Given entries START

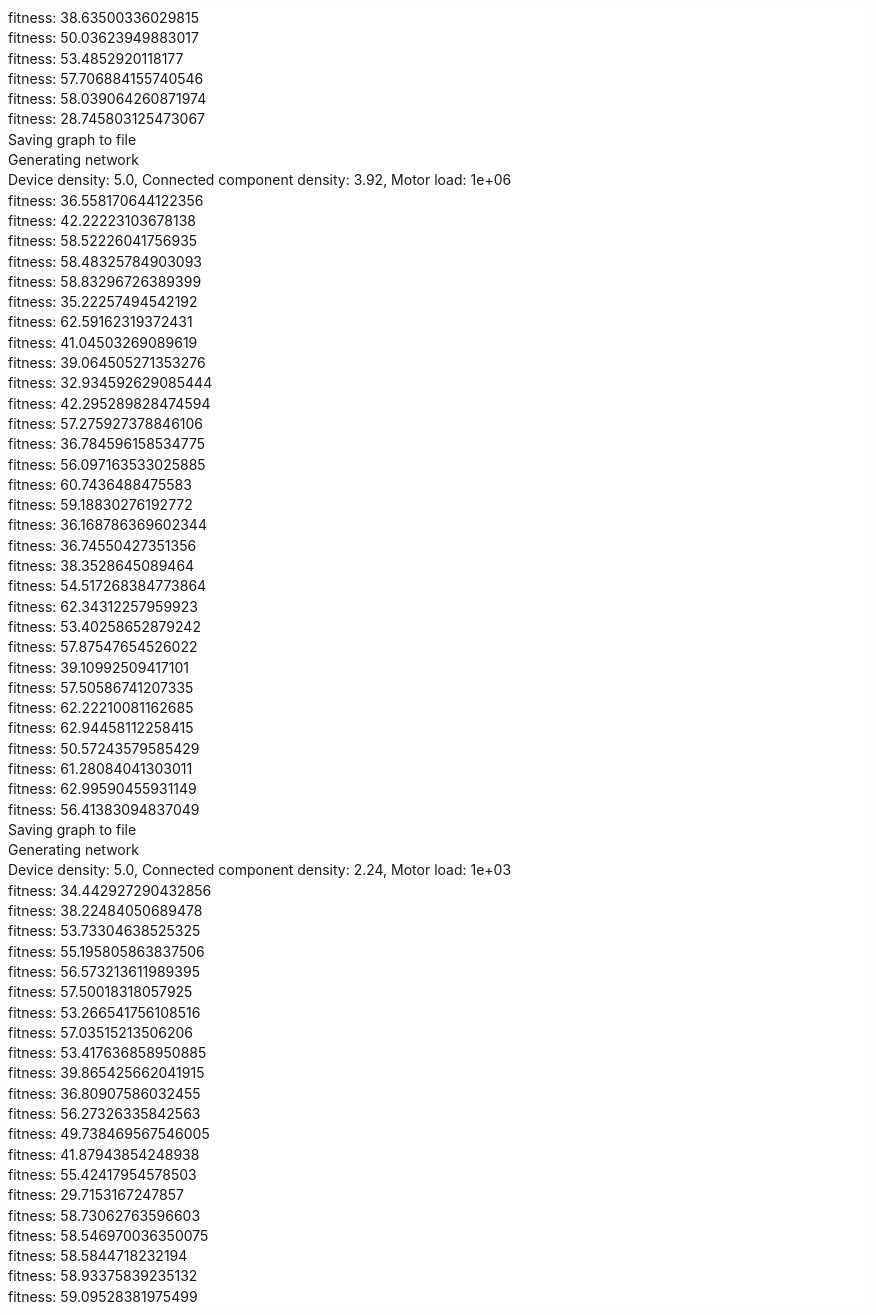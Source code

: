 fitness: 38.63500336029815  
fitness: 50.03623949883017  
fitness: 53.4852920118177  
fitness: 57.706884155740546  
fitness: 58.039064260871974  
fitness: 28.745803125473067  
Saving graph to file  
Generating network  
Device density: 5.0, Connected component density: 3.92, Motor load: 1e+06  
fitness: 36.558170644122356  
fitness: 42.22223103678138  
fitness: 58.52226041756935  
fitness: 58.48325784903093  
fitness: 58.83296726389399  
fitness: 35.22257494542192  
fitness: 62.59162319372431  
fitness: 41.04503269089619  
fitness: 39.064505271353276  
fitness: 32.934592629085444  
fitness: 42.295289828474594  
fitness: 57.275927378846106  
fitness: 36.784596158534775  
fitness: 56.097163533025885  
fitness: 60.7436488475583  
fitness: 59.18830276192772  
fitness: 36.168786369602344  
fitness: 36.74550427351356  
fitness: 38.3528645089464  
fitness: 54.517268384773864  
fitness: 62.34312257959923  
fitness: 53.40258652879242  
fitness: 57.87547654526022  
fitness: 39.10992509417101  
fitness: 57.50586741207335  
fitness: 62.22210081162685  
fitness: 62.94458112258415  
fitness: 50.57243579585429  
fitness: 61.28084041303011  
fitness: 62.99590455931149  
fitness: 56.41383094837049  
Saving graph to file  
Generating network  
Device density: 5.0, Connected component density: 2.24, Motor load: 1e+03  
fitness: 34.442927290432856  
fitness: 38.22484050689478  
fitness: 53.73304638525325  
fitness: 55.195805863837506  
fitness: 56.573213611989395  
fitness: 57.50018318057925  
fitness: 53.266541756108516  
fitness: 57.03515213506206  
fitness: 53.417636858950885  
fitness: 39.865425662041915  
fitness: 36.80907586032455  
fitness: 56.27326335842563  
fitness: 49.738469567546005  
fitness: 41.87943854248938  
fitness: 55.42417954578503  
fitness: 29.7153167247857  
fitness: 58.73062763596603  
fitness: 58.546970036350075  
fitness: 58.5844718232194  
fitness: 58.93375839235132  
fitness: 59.09528381975499  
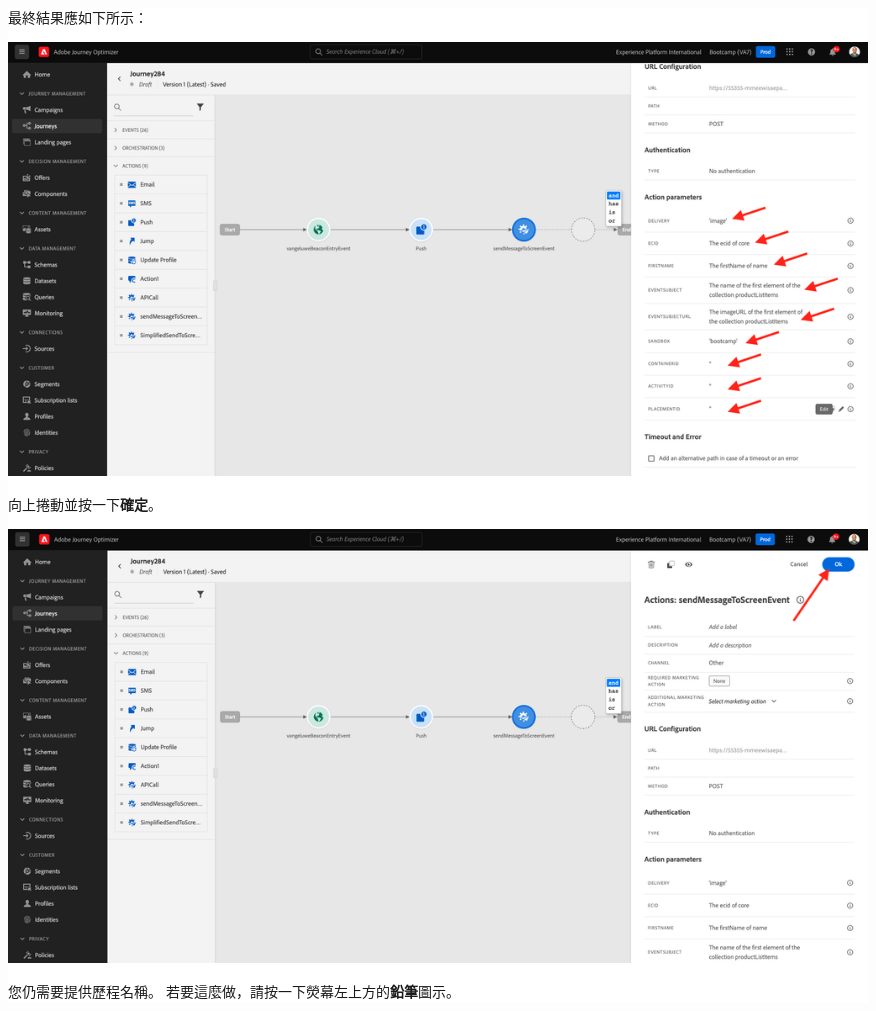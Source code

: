 最終結果應如下所示：

![ACOP](./images/jomsg20.png)

向上捲動並按一下&#x200B;**確定**。

![ACOP](./images/jomsg21.png)

您仍需要提供歷程名稱。 若要這麼做，請按一下熒幕左上方的&#x200B;**鉛筆**&#x200B;圖示。
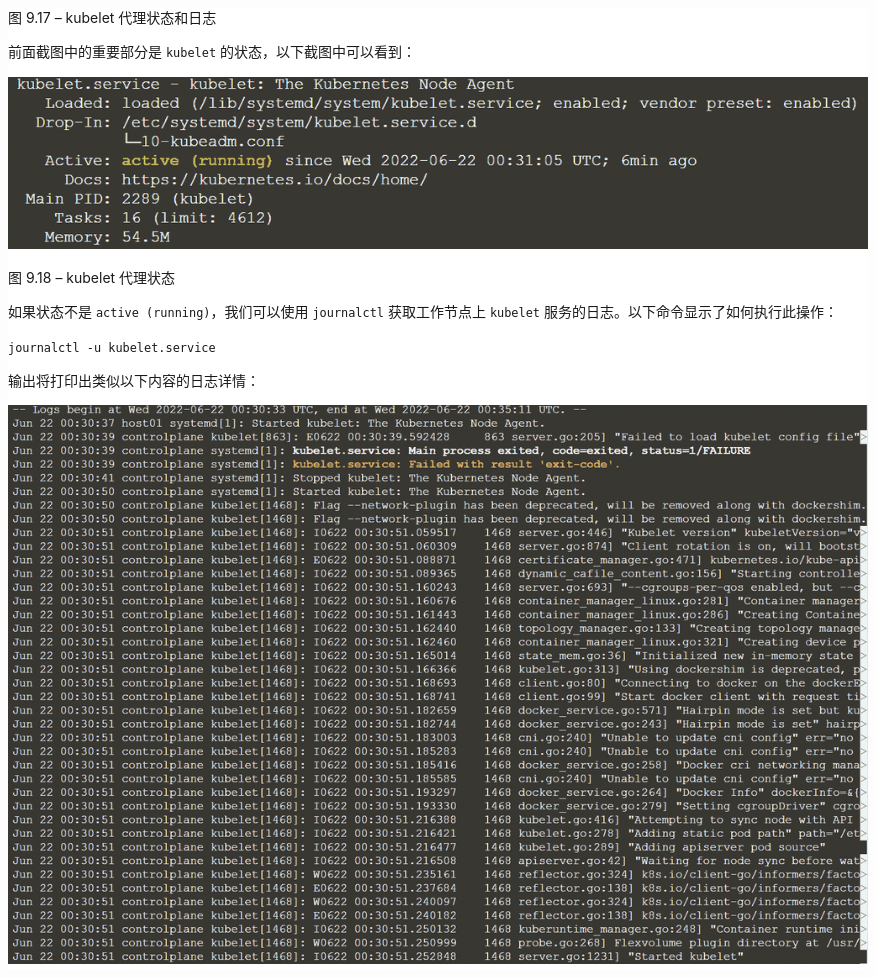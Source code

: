 
图 9.17 – kubelet 代理状态和日志

前面截图中的重要部分是 `kubelet` 的状态，以下截图中可以看到：

![图 9.18 – kubelet 代理状态](img/Figure_9.18_B18201.jpg)

图 9.18 – kubelet 代理状态

如果状态不是 `active (running)`，我们可以使用 `journalctl` 获取工作节点上 `kubelet` 服务的日志。以下命令显示了如何执行此操作：

```
journalctl -u kubelet.service
```

输出将打印出类似以下内容的日志详情：

![图 9.19 – kubelet 服务详细日志](img/Figure_9.19_B18201.jpg)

Given entries END

Repeat the records above exactly, from the first line through the line containing "fitness: 42.22223103678138", and leave out the pictures.

Written response:
Source code

: fitness: 38.63500336029815  
fitness: 50.03623949883017  
fitness: 53.4852920118177  
fitness: 57.706884155740546  
fitness: 58.039064260871974  
fitness: 28.745803125473067  
Saving graph to file  
Generating network  
Device density: 5.0, Connected component density: 3.92, Motor load: 1e+06  
fitness: 36.558170644122356  
fitness: 42.22223103678138  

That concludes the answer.